Assos in the Bible Encyclopedia - ISBE
as'-os (Assos): An ancient city of Mysia in the Roman
province of Asia, at which, according to Acts 20:13, Paul
and Luke rested while on their way from Troas to Mitylene.
Standing upon a conical-shaped rock on the southern coast of
the Troad, it occupied one of the finest sites in Asia. The
rock is about 700 ft. high; its sides are covered with
terraces, both natural and artificial, and so steep is it
that Stratoricus wrote of it: "If you wish to hasten your
death, try and climb Assos." The view from the summit is
extensive and magnificent.
The city, which is very ancient, is said to have been
rounded by the Aeolians, and to have always been singularly
Greek. As early as the 5th century BC it struck its own
coins, and its coinage system continued until 235 AD. One of
its early rulers or tyrants was Hermeas, a eunuch, once a
slave, who gave his niece in marriage to Aristotle. There
the great Greek philosopher lived three years, from 348 to
345 BC. During the time of the kings of Pergamus, the city
bore the name of Apollonia.

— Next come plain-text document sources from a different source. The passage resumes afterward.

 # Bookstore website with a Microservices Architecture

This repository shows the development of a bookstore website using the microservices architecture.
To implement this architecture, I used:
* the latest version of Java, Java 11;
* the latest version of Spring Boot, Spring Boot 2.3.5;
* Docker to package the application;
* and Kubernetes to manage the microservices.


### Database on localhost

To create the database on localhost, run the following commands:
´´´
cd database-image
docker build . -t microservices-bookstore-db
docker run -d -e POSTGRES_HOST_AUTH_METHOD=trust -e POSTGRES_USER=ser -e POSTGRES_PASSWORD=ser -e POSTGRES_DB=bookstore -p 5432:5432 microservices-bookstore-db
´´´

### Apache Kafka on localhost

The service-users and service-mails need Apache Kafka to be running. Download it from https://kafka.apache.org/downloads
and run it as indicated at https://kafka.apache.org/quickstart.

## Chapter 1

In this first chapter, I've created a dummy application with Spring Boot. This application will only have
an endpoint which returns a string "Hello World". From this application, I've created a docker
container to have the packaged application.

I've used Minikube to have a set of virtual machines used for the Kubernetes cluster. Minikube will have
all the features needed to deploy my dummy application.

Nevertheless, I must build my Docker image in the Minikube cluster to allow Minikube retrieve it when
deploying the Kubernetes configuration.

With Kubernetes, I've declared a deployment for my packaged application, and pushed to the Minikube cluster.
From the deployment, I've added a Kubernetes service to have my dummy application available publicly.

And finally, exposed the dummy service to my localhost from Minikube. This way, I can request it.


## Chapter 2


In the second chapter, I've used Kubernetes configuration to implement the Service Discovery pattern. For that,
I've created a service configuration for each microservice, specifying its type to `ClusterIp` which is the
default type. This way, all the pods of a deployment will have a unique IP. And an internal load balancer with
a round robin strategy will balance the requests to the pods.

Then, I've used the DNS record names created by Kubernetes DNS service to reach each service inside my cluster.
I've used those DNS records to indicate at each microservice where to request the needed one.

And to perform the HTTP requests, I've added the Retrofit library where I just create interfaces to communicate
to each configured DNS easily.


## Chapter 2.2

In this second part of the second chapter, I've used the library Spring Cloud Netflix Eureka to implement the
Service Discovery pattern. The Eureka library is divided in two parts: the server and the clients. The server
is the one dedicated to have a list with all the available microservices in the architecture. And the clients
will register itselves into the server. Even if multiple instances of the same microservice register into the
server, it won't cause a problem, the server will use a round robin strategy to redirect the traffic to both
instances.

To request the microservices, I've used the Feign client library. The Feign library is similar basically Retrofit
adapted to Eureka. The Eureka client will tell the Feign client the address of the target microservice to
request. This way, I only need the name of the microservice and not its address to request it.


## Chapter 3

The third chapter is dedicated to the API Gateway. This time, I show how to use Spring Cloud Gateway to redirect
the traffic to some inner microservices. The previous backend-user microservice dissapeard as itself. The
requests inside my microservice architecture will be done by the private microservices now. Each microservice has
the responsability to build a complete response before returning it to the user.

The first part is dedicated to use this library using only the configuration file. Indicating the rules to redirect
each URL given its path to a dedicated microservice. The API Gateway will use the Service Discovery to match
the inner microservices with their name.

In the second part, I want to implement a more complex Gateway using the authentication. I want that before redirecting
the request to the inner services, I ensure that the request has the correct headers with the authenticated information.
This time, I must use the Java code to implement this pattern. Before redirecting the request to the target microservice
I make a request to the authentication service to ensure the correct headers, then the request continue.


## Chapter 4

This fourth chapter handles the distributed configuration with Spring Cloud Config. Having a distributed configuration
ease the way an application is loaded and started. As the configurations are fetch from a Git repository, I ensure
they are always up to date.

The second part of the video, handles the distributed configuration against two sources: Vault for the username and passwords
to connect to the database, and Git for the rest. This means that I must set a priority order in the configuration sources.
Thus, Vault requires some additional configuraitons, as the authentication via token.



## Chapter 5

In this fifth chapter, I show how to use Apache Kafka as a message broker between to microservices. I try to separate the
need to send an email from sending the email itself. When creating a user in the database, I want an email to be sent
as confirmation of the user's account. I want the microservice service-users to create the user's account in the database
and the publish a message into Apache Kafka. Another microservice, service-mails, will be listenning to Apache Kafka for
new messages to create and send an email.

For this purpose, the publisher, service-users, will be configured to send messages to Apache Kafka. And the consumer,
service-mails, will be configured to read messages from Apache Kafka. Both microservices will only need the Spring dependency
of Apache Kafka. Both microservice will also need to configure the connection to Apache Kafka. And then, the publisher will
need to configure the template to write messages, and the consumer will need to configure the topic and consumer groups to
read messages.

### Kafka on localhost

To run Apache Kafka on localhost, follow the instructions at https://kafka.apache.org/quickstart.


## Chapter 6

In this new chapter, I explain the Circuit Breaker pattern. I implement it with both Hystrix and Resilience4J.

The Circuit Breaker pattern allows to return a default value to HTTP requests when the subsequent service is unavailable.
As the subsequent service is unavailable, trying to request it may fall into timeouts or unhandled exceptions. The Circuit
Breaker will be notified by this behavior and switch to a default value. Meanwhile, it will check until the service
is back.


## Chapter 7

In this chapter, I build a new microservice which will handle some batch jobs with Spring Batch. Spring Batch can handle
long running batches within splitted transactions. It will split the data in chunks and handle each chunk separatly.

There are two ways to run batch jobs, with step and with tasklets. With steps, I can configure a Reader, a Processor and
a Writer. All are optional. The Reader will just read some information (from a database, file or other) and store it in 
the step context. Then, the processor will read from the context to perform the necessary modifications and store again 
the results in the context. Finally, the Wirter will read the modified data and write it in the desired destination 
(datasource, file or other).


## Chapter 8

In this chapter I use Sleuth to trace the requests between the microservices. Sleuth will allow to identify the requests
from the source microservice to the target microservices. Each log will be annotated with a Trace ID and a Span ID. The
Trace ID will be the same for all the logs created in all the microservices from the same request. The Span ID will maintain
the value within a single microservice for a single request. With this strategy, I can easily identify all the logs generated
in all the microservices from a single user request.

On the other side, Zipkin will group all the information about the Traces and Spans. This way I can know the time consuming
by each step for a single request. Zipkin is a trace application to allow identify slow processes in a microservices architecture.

To the Byzantines it was known
as Machramion, and at present the town, which has dwindled
in importance under Turkish rule, is called Bekhram, a
Turkish corruption of the Byzantine name.
The ruins of Assos are among the most imposing in Asia
Minor, and yet they have long served as a quarry; from its
public buildings the stones for the Constantinople docks
were taken. The Turkish sultan Murad II presented the many
beautiful bas-reliefs of the Doric temple of Athene to the
French government, which are now preserved in the Louvre.
The ruins were carefully explored and partially excavated in
1882-83 by Mr. Clarke for the Archaeological Institute of
America, and the entire plan of the ancient city is clear.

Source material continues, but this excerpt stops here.